VANCOUVER, BRITISH COLUMBIA – 2013-07-04
Mr. Wim Bakker, concerned shareholder, reports
PACIFICORE ADMINISTRATIVE EXPENSES CONTINUE TO MOUNT LEAVING LITTLE FOR EXPLORATION
In keeping with the trend since 2005 when administration costs exceeded exploration costs by a staggering $10-million, the most recent financial statements filed by PacificOre Mining Corp. for the six-month period ending April 30, 2013, show exploration expenditures of $181,171, while administrative expenses were $542,138. While the current board will undoubtedly blame such lack of concern for shareholder interests on prior management, the current board has yet to formally state it will reverse this trend. While the current board has repeatedly claimed, and again reiterated in its management discussion and analysis, that it is “regrouping,” concerned shareholders believe shareholders deserve more. As such, the concerned shareholders offer some advice to the current board on things it can do now to enhance shareholder value.
First and foremost, immediately cease and desist providing financing to related party companies. PacificOre’s most recent financial statements show an increase in receivables of $30,020 in the most recent quarter to a whopping $418,184 owing from related companies. Further, while much of this has already been written down, the board owes a duty to shareholders to explain what they are going to do, if anything, to recover these receivables. This money could be used for exploration to advance the company’s property interests and not the other interests of the related party.
Secondly, ensure material information is disclosed in a timely fashion. While this might seem common sense to most, the current board may not appreciate that the appointment of officers requires a news release according to TSX Venture Exchange Policy 3.1 Section 4.3, which states, “If there is a change in the directors or officers of an issuer, the issuer must issue a press release as required by Policy 3.3 — Timely Disclosure.”
PacificOre’s most recent regulatory filings show Don Wilson as the acting chief executive officer of the company, the only public disclosure of such appointment. However, no press release has been issued by PacificOre of this fact. Mr. Wilson’s only prior experience as an insider of a public company appears to be with the now-defunct Pro Minerals Inc. PacificOre is the largest shareholder of Pro Minerals and has suffered a tremendous loss of value on its Pro Minerals shareholdings. The board should issue a press release in accordance with regulatory requirements announcing Mr. Wilson’s appointment and further explain to shareholders why he is the best person to lead the regrouping of the company in light of Mr. Wilson’s involvement in causing such steep losses to PacificOre.
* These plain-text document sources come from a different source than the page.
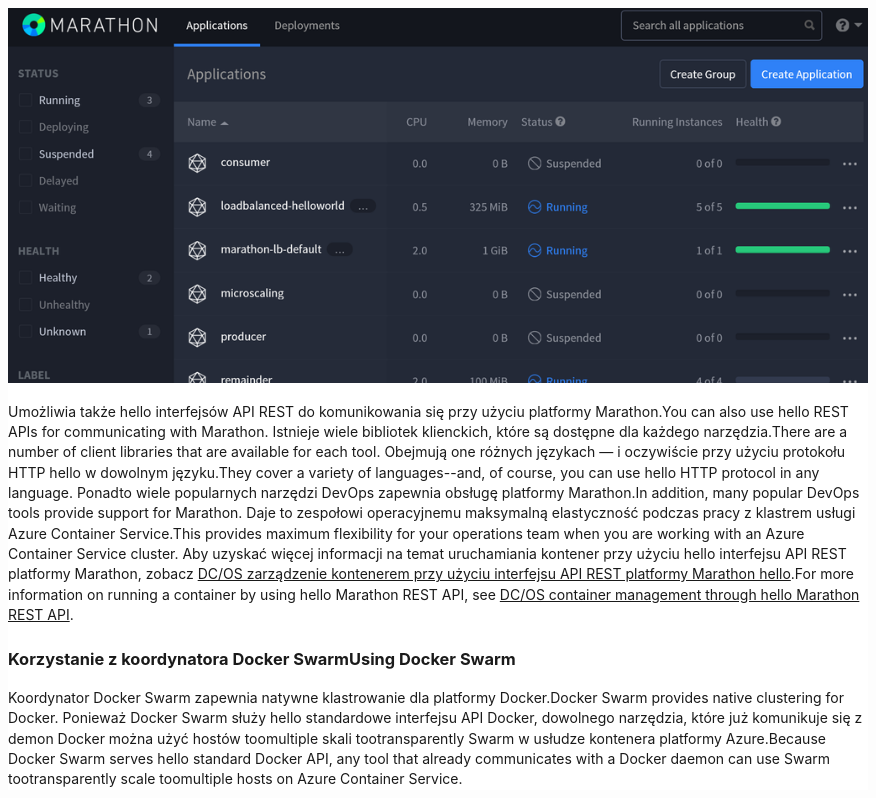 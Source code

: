 ![Lista aplikacji aparatu Marathon](media/dcos/marathon-applications-list.png)

<span data-ttu-id="d330f-149">Umożliwia także hello interfejsów API REST do komunikowania się przy użyciu platformy Marathon.</span><span class="sxs-lookup"><span data-stu-id="d330f-149">You can also use hello REST APIs for communicating with Marathon.</span></span> <span data-ttu-id="d330f-150">Istnieje wiele bibliotek klienckich, które są dostępne dla każdego narzędzia.</span><span class="sxs-lookup"><span data-stu-id="d330f-150">There are a number of client libraries that are available for each tool.</span></span> <span data-ttu-id="d330f-151">Obejmują one różnych językach — i oczywiście przy użyciu protokołu HTTP hello w dowolnym języku.</span><span class="sxs-lookup"><span data-stu-id="d330f-151">They cover a variety of languages--and, of course, you can use hello HTTP protocol in any language.</span></span> <span data-ttu-id="d330f-152">Ponadto wiele popularnych narzędzi DevOps zapewnia obsługę platformy Marathon.</span><span class="sxs-lookup"><span data-stu-id="d330f-152">In addition, many popular DevOps tools provide support for Marathon.</span></span> <span data-ttu-id="d330f-153">Daje to zespołowi operacyjnemu maksymalną elastyczność podczas pracy z klastrem usługi Azure Container Service.</span><span class="sxs-lookup"><span data-stu-id="d330f-153">This provides maximum flexibility for your operations team when you are working with an Azure Container Service cluster.</span></span> <span data-ttu-id="d330f-154">Aby uzyskać więcej informacji na temat uruchamiania kontener przy użyciu hello interfejsu API REST platformy Marathon, zobacz [DC/OS zarządzenie kontenerem przy użyciu interfejsu API REST platformy Marathon hello](container-service-mesos-marathon-rest.md).</span><span class="sxs-lookup"><span data-stu-id="d330f-154">For more information on running a container by using hello Marathon REST API, see [DC/OS container management through hello Marathon REST API](container-service-mesos-marathon-rest.md).</span></span>

### <a name="using-docker-swarm"></a><span data-ttu-id="d330f-155">Korzystanie z koordynatora Docker Swarm</span><span class="sxs-lookup"><span data-stu-id="d330f-155">Using Docker Swarm</span></span>
<span data-ttu-id="d330f-156">Koordynator Docker Swarm zapewnia natywne klastrowanie dla platformy Docker.</span><span class="sxs-lookup"><span data-stu-id="d330f-156">Docker Swarm provides native clustering for Docker.</span></span> <span data-ttu-id="d330f-157">Ponieważ Docker Swarm służy hello standardowe interfejsu API Docker, dowolnego narzędzia, które już komunikuje się z demon Docker można użyć hostów toomultiple skali tootransparently Swarm w usłudze kontenera platformy Azure.</span><span class="sxs-lookup"><span data-stu-id="d330f-157">Because Docker Swarm serves hello standard Docker API, any tool that already communicates with a Docker daemon can use Swarm tootransparently scale toomultiple hosts on Azure Container Service.</span></span>
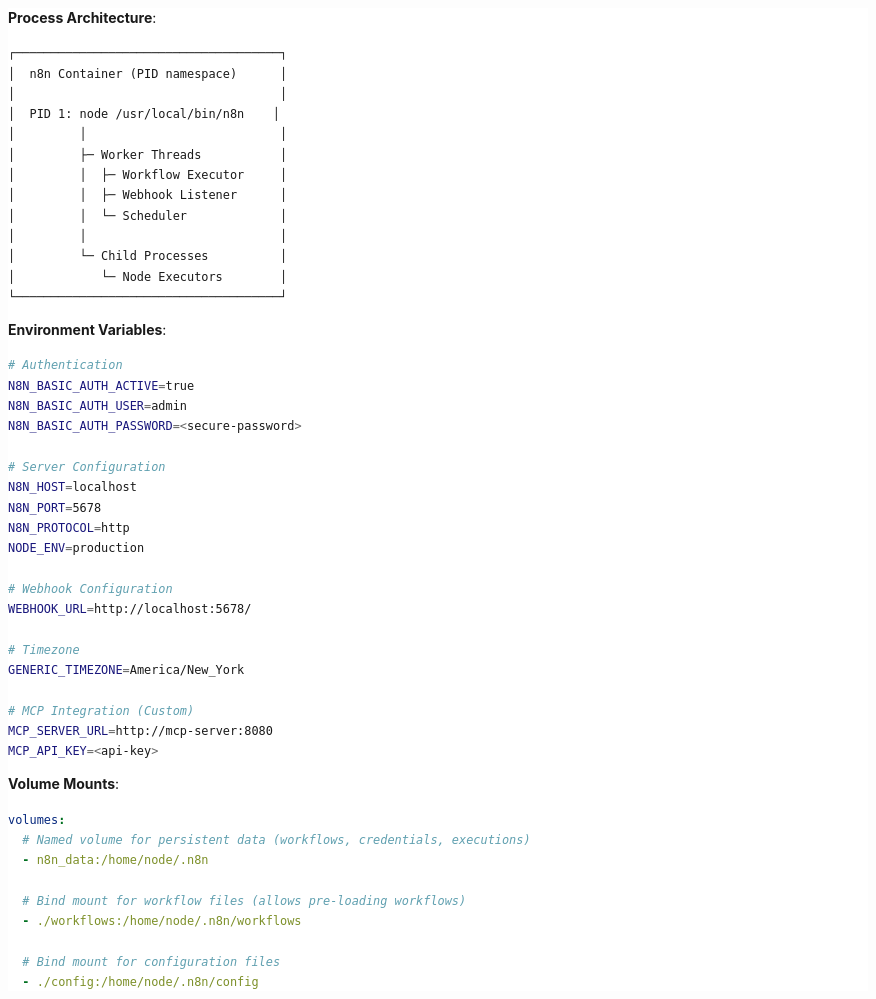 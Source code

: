 **Process Architecture**:
```
┌─────────────────────────────────────┐
│  n8n Container (PID namespace)      │
│                                     │
│  PID 1: node /usr/local/bin/n8n    │
│         │                           │
│         ├─ Worker Threads           │
│         │  ├─ Workflow Executor     │
│         │  ├─ Webhook Listener      │
│         │  └─ Scheduler             │
│         │                           │
│         └─ Child Processes          │
│            └─ Node Executors        │
└─────────────────────────────────────┘
```

**Environment Variables**:
```bash
# Authentication
N8N_BASIC_AUTH_ACTIVE=true
N8N_BASIC_AUTH_USER=admin
N8N_BASIC_AUTH_PASSWORD=<secure-password>

# Server Configuration
N8N_HOST=localhost
N8N_PORT=5678
N8N_PROTOCOL=http
NODE_ENV=production

# Webhook Configuration
WEBHOOK_URL=http://localhost:5678/

# Timezone
GENERIC_TIMEZONE=America/New_York

# MCP Integration (Custom)
MCP_SERVER_URL=http://mcp-server:8080
MCP_API_KEY=<api-key>
```

**Volume Mounts**:
```yaml
volumes:
  # Named volume for persistent data (workflows, credentials, executions)
  - n8n_data:/home/node/.n8n

  # Bind mount for workflow files (allows pre-loading workflows)
  - ./workflows:/home/node/.n8n/workflows

  # Bind mount for configuration files
  - ./config:/home/node/.n8n/config
```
It was noted in the related party section of PacificOre’s most recently filed financial statements that no geological consulting fees were paid to any director or officer of the company, whereas in PacificOre’s 2012 year-end audited financial statements, it showed $75,527 was paid to Christian Derosier for such services. If this was inadvertently excluded in the quarterly financial statements, they should be restated as this is material information. However, if Mr. Derosier is not receiving any consideration, the board should publicly disclose it as shareholders, especially the concerned shareholders, would look very favourably upon this and his commitment to the company.
The concerned shareholders offer this advice as the concerned shareholders see no reason to wait for the annual general meeting to begin working in the best interests of shareholders. Current management can only regroup and hang on for so long, and any positive steps taken now will only make the transition, if any, more efficient and effective when it happens. The concerned shareholders hope current management also has the interests of shareholders at heart and gives serious consideration to their suggestions.